Seismic performance of shear-critical RC columns strengthened by multiple composites considering shifted failure zone

Strengthening reinforced concrete (RC) columns utilizing advanced composites, including fiber-reinforced polymer (FRP), polyethylene terephthalate (PET) FRP, and engineered cementitious composite (ECC) has attracted extensive efforts for decades. Remarkable achievements have been made in understanding the performance of the retrofitted RC columns that failed in the strengthened area. However, localized strengthening may force failure to shift outside the retrofitted zone, and these cases are rarely reported in literature. This paper focuses on the seismic performance of shear-critical RC columns that failed outside the strengthened zone. The main test parameters considered are the axial compression force (ACF) ratio and the strengthening materials used (ECC, carbon FRP (CFRP)-ECC, or PET-ECC).
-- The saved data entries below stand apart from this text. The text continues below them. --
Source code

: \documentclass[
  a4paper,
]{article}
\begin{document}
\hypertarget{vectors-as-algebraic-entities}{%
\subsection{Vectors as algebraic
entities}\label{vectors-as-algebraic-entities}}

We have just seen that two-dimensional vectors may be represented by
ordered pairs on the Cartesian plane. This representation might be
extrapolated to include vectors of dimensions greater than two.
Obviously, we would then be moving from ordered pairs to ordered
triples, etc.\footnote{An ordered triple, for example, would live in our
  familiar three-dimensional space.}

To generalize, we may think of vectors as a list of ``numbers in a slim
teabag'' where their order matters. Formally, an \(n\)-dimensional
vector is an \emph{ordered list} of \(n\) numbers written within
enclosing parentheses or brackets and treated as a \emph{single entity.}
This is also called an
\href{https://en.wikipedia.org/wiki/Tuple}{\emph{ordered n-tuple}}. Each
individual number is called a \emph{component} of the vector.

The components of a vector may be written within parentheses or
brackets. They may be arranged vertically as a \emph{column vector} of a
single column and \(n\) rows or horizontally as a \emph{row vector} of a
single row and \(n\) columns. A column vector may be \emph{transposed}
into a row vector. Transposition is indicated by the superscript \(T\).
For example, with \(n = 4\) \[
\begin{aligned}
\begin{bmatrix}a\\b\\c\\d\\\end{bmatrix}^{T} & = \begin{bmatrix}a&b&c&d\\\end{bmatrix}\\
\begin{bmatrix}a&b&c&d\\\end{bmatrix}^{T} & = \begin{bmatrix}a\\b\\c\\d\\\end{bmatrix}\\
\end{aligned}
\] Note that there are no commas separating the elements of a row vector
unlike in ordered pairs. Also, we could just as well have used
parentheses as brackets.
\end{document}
The results indicate that the failure mode and failure zone depend on the strengthening conditions. Weak strengthening (ECC only) will not result in a shift of the failure zone but strong retrofitting combinations do (CFRP-ECC and PET-ECC). Although the shear failure shifted to the unstrengthened zone, strengthening can still significantly improve ductility, energy-dissipation capacity and stiffness. A larger ACF can change the failure modes from shear to flexural or from shear-flexural to shear-compression. Shear strength models with and without considering the ductility-based reduction effects are evaluated. •Seven shear-critical RC columns incorporating multiple composites were tested.•The seismic performances of shear-critical RC columns with failure shift were systematically evaluated.•Improper strengthening resulted in “unexpected" failure mode and failure zone.•Shear strength models with and without considering the ductility-based deterioration effects were discussed.